WIP - 230 create a draft canopy class #231

AmyOctoCat · 2024-05-09T15:19:10Z

Description

An initial implementation for a canopy class that calculates the canopy layer heights for a given community. See community_sketch.py for an example of the code in use.

Still to do:

light extinction profile
leaf area within each canopy layer -> in progress
would like to change the names of mass_fol and mass_swd for better readability.

A rough outline of how the canopy layers are calculated:

Data is imported (Cohort and Community classes can be instantiated in code or imported from json files using the deserialisation package), in the form of a json array of ImportedCommunity objects, and a json array of PlantFunctionalType objects.
The deserialiser then converts these into Community objects.

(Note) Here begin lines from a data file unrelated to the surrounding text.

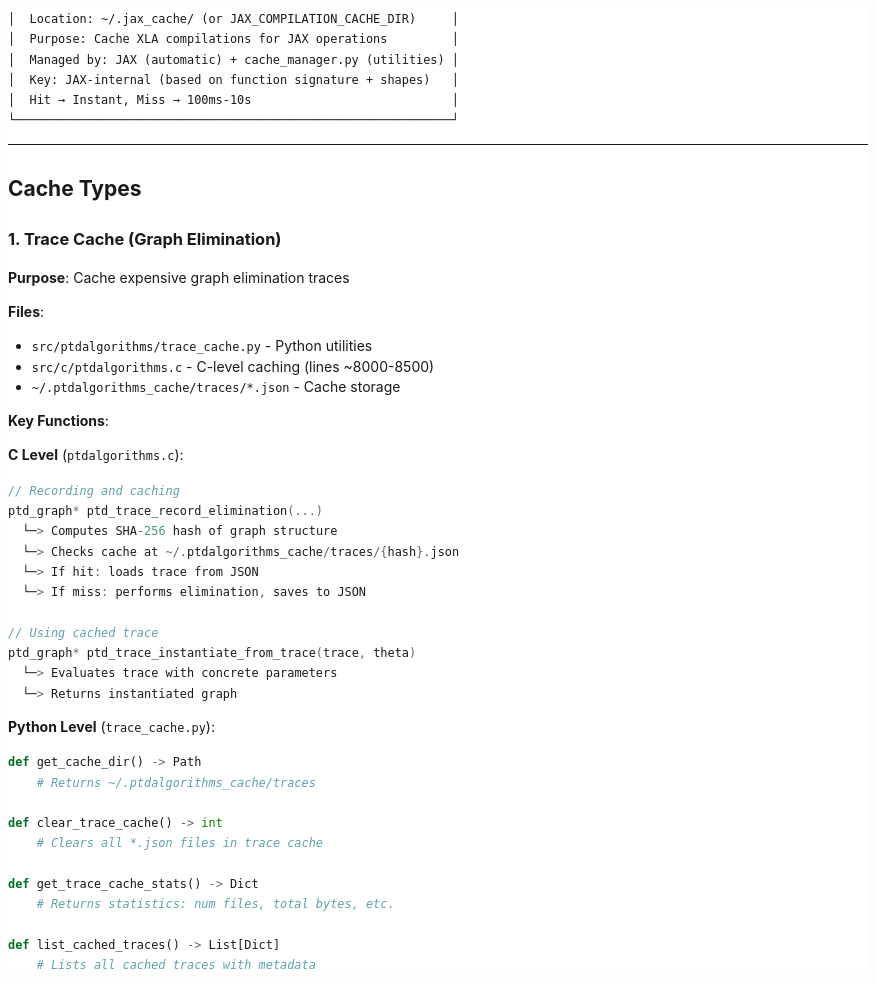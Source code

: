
```
│  Location: ~/.jax_cache/ (or JAX_COMPILATION_CACHE_DIR)     │
│  Purpose: Cache XLA compilations for JAX operations         │
│  Managed by: JAX (automatic) + cache_manager.py (utilities) │
│  Key: JAX-internal (based on function signature + shapes)   │
│  Hit → Instant, Miss → 100ms-10s                            │
└─────────────────────────────────────────────────────────────┘
```

---

## Cache Types

### 1. Trace Cache (Graph Elimination)

**Purpose**: Cache expensive graph elimination traces

**Files**:
- `src/ptdalgorithms/trace_cache.py` - Python utilities
- `src/c/ptdalgorithms.c` - C-level caching (lines ~8000-8500)
- `~/.ptdalgorithms_cache/traces/*.json` - Cache storage

**Key Functions**:

**C Level** (`ptdalgorithms.c`):
```c
// Recording and caching
ptd_graph* ptd_trace_record_elimination(...)
  └─> Computes SHA-256 hash of graph structure
  └─> Checks cache at ~/.ptdalgorithms_cache/traces/{hash}.json
  └─> If hit: loads trace from JSON
  └─> If miss: performs elimination, saves to JSON

// Using cached trace
ptd_graph* ptd_trace_instantiate_from_trace(trace, theta)
  └─> Evaluates trace with concrete parameters
  └─> Returns instantiated graph
```

**Python Level** (`trace_cache.py`):
```python
def get_cache_dir() -> Path
    # Returns ~/.ptdalgorithms_cache/traces

def clear_trace_cache() -> int
    # Clears all *.json files in trace cache

def get_trace_cache_stats() -> Dict
    # Returns statistics: num files, total bytes, etc.

def list_cached_traces() -> List[Dict]
    # Lists all cached traces with metadata
```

The Community class is effectively a container for a list of cohorts, a cell_id and cell_area.
When the Cohorts are initialised as part of the deserialisation, the T Model Geometry and Canopy Factors from Jaideep's extension to the T Model are calculated.
A Canopy class can then be created from a Community object and a canopy gap fraction.
This has a calculate_layer_heights method, which is called during initialisation of the Canopy class.

Notes:

I have used json_dataclasses for the import of data from json which provides automatic validation against a marshmallow schema. This makes it so that we can provide a json schema in the documentation for users to see what input they need to provide. All of this logic is in the deserialisation module.

Fixes # (issue)

Type of change

New feature (non-breaking change which adds functionality)
Optimization (back-end change that speeds up the code)
Bug fix (non-breaking change which fixes an issue)

Key checklist

Make sure you've run the pre-commit checks: $ pre-commit run -a
All tests pass: $ poetry run pytest

Further checks

Code is commented, particularly in hard-to-understand areas
Tests added that prove fix is effective or that feature works

…don/pyrealm into 230-create-a-draft-canopy-class

codecov-commenter · 2024-05-09T15:25:24Z

Codecov Report

Attention: Patch coverage is 53.84615% with 48 lines in your changes are missing coverage. Please review.

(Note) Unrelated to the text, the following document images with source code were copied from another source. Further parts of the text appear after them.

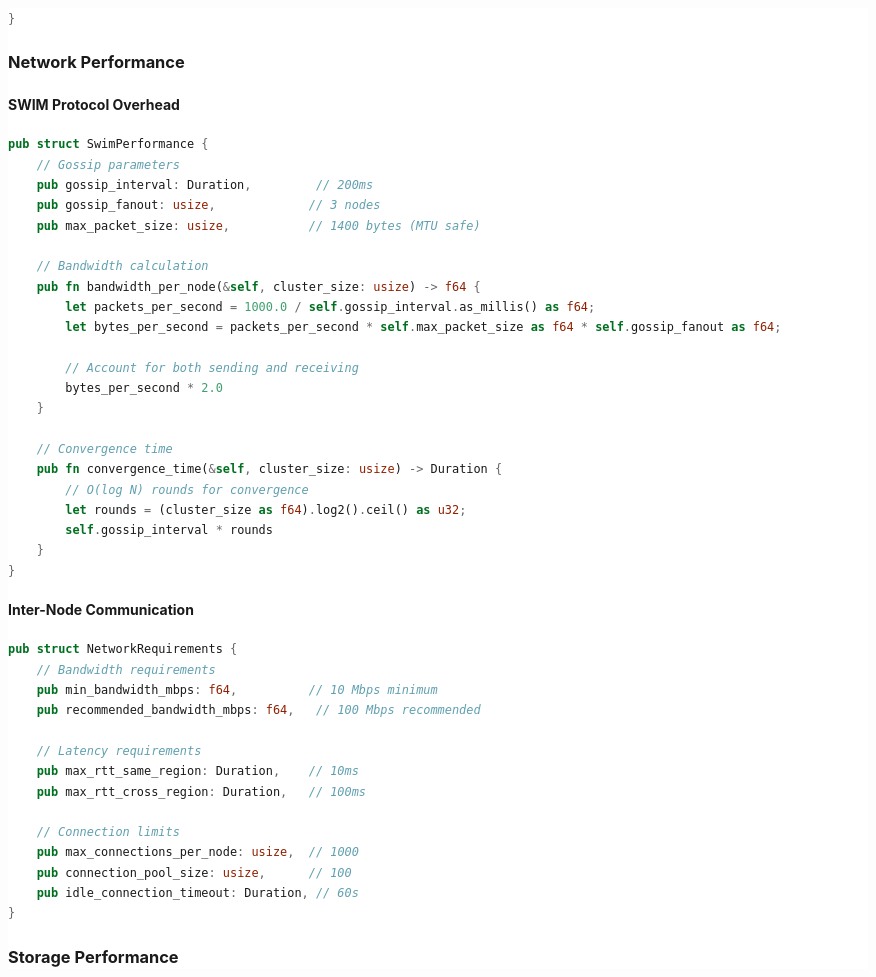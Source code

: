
 ```rust
}
```

### Network Performance

#### SWIM Protocol Overhead
```rust
pub struct SwimPerformance {
    // Gossip parameters
    pub gossip_interval: Duration,         // 200ms
    pub gossip_fanout: usize,             // 3 nodes
    pub max_packet_size: usize,           // 1400 bytes (MTU safe)

    // Bandwidth calculation
    pub fn bandwidth_per_node(&self, cluster_size: usize) -> f64 {
        let packets_per_second = 1000.0 / self.gossip_interval.as_millis() as f64;
        let bytes_per_second = packets_per_second * self.max_packet_size as f64 * self.gossip_fanout as f64;

        // Account for both sending and receiving
        bytes_per_second * 2.0
    }

    // Convergence time
    pub fn convergence_time(&self, cluster_size: usize) -> Duration {
        // O(log N) rounds for convergence
        let rounds = (cluster_size as f64).log2().ceil() as u32;
        self.gossip_interval * rounds
    }
}
```

#### Inter-Node Communication
```rust
pub struct NetworkRequirements {
    // Bandwidth requirements
    pub min_bandwidth_mbps: f64,          // 10 Mbps minimum
    pub recommended_bandwidth_mbps: f64,   // 100 Mbps recommended

    // Latency requirements
    pub max_rtt_same_region: Duration,    // 10ms
    pub max_rtt_cross_region: Duration,   // 100ms

    // Connection limits
    pub max_connections_per_node: usize,  // 1000
    pub connection_pool_size: usize,      // 100
    pub idle_connection_timeout: Duration, // 60s
}
```

### Storage Performance
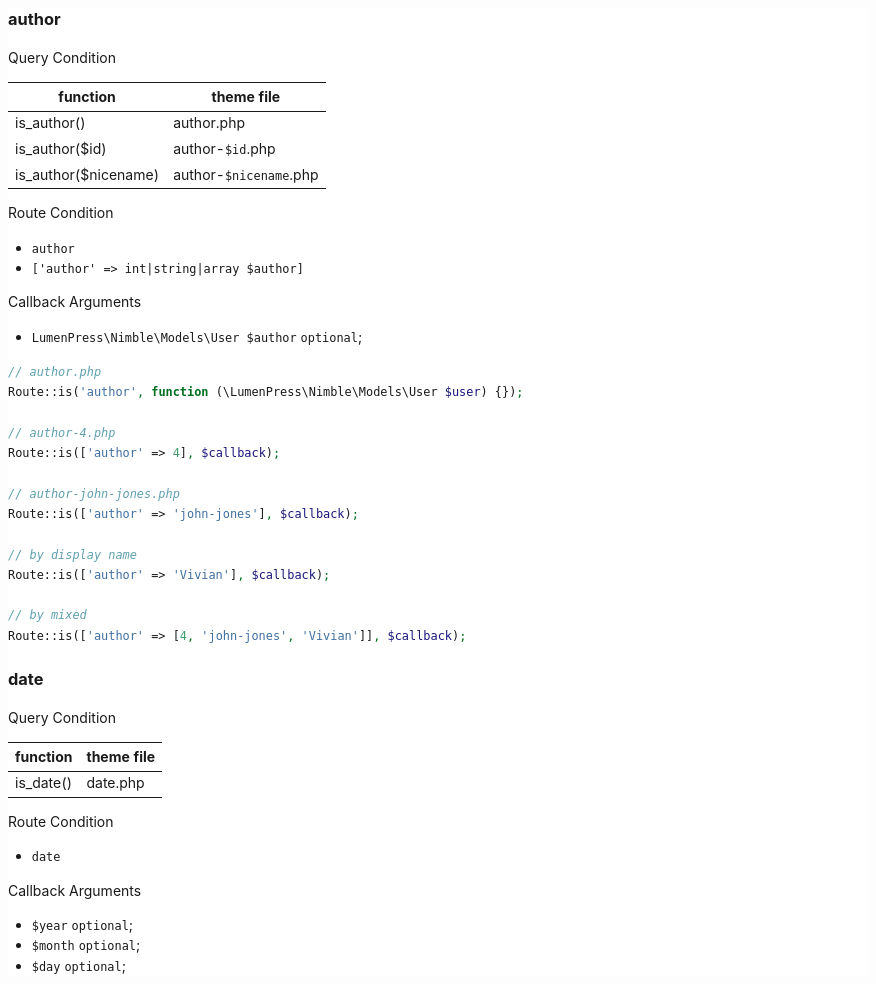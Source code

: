 ### author

Query Condition

| function | theme file |
|--|--|
| is_author() | author.php |
| is_author($id) | author-`$id`.php |
| is_author($nicename) | author-`$nicename`.php |

Route Condition

- `author`
- `['author' => int|string|array $author]`

Callback Arguments

- `LumenPress\Nimble\Models\User $author` `optional`;

```php
// author.php
Route::is('author', function (\LumenPress\Nimble\Models\User $user) {});

// author-4.php
Route::is(['author' => 4], $callback);

// author-john-jones.php
Route::is(['author' => 'john-jones'], $callback);

// by display name
Route::is(['author' => 'Vivian'], $callback);

// by mixed
Route::is(['author' => [4, 'john-jones', 'Vivian']], $callback);
```

### date

Query Condition

| function | theme file |
|--|--|
| is_date() | date.php |

Route Condition

- `date`

Callback Arguments

- `$year` `optional`;
- `$month` `optional`;
- `$day` `optional`;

❗ No coverage uploaded for pull request base (develop@c53eb92). Click here to learn what that means.

Files	Patch %	Lines
pyrealm/community_sketch.py	53.84%	48 Missing ⚠️

Additional details and impacted files

@@            Coverage Diff             @@
##             develop     #231   +/-   ##
==========================================
  Coverage           ?   92.85%           
==========================================
  Files              ?       29           
  Lines              ?     1805           
  Branches           ?        0           
==========================================
  Hits               ?     1676           
  Misses             ?      129           
  Partials           ?        0

☔ View full report in Codecov by Sentry.
📢 Have feedback on the report? Share it here.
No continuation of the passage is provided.